Steamboat Resort has more snow days than not, with snow falling on 37 of the 63 days the resort has been open. Fifteen of those days were powder days, according to Steamboat Ski and Resort Corp. Senior Communications Manager Loryn Kasten.
In Routt County, the Natural Resource Conservation Service’s snow telemetry sites have received an average of 34 inches of snow. The thickest snowpack is at the Tower site on Buffalo Pass, with 64 inches. The thinnest snowpack is at the Bear River and Lynx Pass sites in South Routt, both with 25 inches.
Snowpack is nature’s reservoir, but different types of snow contain different amounts of water. While powder hounds look for snow to pile up to play in, water managers watch snowpack’s water equivalency to get a hint at how much water will be available when the snow melts off in the spring. A good snow year means higher, healthier stream flows once the snow melts into water and trickles downstream.
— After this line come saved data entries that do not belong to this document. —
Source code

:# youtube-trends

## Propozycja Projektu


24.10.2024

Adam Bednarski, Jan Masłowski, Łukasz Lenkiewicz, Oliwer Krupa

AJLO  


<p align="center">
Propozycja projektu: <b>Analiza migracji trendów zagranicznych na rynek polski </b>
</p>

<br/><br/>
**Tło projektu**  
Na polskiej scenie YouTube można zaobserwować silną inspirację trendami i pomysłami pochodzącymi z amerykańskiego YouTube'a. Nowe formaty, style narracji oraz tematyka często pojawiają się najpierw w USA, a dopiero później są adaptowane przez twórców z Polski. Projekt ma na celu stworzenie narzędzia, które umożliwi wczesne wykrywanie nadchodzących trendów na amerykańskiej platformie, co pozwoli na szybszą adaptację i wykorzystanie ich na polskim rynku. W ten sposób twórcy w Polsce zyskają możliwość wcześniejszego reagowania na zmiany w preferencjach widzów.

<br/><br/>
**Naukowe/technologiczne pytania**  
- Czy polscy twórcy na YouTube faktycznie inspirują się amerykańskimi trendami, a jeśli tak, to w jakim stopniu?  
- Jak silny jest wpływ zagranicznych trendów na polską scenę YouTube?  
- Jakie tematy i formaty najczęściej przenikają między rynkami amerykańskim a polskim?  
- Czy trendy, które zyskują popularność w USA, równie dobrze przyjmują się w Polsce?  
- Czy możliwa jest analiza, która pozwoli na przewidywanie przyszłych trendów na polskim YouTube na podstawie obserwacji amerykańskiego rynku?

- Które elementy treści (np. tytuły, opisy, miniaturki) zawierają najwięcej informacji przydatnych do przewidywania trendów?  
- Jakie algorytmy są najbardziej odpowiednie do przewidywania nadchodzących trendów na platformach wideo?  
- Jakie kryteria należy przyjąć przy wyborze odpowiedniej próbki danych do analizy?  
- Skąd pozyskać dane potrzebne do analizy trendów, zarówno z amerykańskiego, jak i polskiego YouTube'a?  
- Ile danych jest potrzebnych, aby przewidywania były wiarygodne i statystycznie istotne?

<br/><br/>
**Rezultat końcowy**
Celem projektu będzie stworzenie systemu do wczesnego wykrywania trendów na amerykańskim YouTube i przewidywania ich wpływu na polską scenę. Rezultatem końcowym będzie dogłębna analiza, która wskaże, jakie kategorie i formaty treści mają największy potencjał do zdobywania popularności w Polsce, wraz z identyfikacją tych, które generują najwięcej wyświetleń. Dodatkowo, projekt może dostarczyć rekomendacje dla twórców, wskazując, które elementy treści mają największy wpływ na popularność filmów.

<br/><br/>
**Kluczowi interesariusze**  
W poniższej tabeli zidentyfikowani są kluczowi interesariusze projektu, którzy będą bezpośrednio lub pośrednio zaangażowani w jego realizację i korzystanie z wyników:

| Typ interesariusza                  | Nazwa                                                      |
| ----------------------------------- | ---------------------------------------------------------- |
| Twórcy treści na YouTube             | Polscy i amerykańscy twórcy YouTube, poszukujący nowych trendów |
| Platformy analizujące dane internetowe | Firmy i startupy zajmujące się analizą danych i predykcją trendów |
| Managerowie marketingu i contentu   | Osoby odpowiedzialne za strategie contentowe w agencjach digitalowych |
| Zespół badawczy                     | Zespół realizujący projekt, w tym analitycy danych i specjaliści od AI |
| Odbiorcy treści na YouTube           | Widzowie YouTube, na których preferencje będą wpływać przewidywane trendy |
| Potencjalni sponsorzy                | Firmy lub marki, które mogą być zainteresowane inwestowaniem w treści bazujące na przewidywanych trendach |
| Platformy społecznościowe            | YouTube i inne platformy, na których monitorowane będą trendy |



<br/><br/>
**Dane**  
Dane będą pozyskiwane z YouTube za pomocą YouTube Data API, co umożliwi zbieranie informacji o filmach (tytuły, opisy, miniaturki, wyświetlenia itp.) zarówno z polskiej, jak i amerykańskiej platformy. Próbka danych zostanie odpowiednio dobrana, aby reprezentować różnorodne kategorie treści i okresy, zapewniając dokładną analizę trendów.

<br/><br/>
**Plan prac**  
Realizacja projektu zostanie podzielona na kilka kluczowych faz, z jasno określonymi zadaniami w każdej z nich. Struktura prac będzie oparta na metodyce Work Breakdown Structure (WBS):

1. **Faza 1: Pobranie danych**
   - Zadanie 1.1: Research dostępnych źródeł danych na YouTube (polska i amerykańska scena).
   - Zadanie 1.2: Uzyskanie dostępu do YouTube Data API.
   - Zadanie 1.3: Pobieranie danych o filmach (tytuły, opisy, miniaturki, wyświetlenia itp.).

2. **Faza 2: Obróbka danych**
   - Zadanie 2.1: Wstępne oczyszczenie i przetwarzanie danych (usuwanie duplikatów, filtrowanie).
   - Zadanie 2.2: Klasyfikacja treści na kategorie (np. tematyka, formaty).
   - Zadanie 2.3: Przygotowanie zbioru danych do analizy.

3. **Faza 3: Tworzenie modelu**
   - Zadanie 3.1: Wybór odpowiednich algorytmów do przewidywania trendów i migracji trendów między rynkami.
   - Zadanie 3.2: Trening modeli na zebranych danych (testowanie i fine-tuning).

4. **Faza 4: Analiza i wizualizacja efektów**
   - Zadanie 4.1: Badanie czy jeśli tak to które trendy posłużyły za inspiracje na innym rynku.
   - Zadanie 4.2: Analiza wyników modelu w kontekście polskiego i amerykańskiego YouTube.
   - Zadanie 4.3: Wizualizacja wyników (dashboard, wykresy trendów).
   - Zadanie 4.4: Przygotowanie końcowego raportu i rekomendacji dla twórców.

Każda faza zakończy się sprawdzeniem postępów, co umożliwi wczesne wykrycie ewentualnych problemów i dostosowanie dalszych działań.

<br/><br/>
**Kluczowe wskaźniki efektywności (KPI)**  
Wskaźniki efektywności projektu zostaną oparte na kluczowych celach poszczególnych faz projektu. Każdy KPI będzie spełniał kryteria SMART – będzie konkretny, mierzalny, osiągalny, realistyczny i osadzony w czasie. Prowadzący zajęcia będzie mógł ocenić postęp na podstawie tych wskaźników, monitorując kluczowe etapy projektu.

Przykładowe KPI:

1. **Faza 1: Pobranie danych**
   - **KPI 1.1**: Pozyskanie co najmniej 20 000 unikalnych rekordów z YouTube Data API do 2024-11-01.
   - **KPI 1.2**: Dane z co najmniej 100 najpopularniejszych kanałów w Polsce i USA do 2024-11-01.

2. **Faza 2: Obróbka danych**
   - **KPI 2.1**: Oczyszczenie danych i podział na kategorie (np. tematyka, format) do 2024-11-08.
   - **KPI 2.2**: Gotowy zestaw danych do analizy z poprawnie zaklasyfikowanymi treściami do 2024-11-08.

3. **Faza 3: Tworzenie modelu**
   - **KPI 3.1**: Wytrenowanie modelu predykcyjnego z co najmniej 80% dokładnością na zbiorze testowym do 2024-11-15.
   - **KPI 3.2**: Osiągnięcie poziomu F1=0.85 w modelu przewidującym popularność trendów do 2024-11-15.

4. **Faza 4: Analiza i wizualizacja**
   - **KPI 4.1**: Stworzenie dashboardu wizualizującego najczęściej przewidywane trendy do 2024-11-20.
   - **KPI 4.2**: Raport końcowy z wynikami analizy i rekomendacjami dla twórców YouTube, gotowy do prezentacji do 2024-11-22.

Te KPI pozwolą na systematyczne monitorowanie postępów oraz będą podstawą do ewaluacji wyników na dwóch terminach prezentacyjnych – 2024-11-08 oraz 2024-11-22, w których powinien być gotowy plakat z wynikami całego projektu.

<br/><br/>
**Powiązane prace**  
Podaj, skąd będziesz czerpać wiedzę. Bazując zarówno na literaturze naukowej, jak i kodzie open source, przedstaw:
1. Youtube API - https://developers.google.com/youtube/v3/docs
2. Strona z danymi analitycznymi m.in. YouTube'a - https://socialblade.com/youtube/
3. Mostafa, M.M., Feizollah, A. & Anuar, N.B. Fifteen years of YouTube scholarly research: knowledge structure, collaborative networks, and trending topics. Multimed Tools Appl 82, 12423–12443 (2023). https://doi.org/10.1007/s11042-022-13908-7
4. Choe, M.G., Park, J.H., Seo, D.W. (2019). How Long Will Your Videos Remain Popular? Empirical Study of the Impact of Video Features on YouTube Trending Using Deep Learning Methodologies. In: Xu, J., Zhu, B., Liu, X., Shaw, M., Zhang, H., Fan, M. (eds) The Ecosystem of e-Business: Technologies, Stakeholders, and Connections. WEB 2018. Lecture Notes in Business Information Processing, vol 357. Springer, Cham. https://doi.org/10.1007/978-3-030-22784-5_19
“In an average year, generally the river won’t dip below 100 (cubic feet per second), so we won’t need to close the river to recreation,” Romero-Heaney said. “We wouldn’t need to implement Stage 2 watering restrictions. It gives us one more year to plan and prepare for the drought years.”
As the Yampa River Basin is part of the larger Colorado River Basin, water managers use good water years to plan for bad water years.
Since 2000, the Colorado River Basin has experienced an extended drought. During this time, the Colorado River has seen the lowest amount of water flowing into the river and its tributaries over a 16-year period since people started keeping records more than 100 years ago, according to the U.S. Interior Department.
“It feels like this is such a big winter because we haven’t had a big winter in awhile, but then when you look at the data and realize it’s average, it reminds us not to rely on our assumptions and actually look at the data,” Romero-Heaney said.
It’s still early in the water year, which started on Oct. 1, 2018, and will end Sept. 30. The next few months of snowfall will determine whether the Yampa Valley sees another drought-riddled summer.
“Keep doing your snow water equivalency dance,” Romero-Heaney said with a laugh.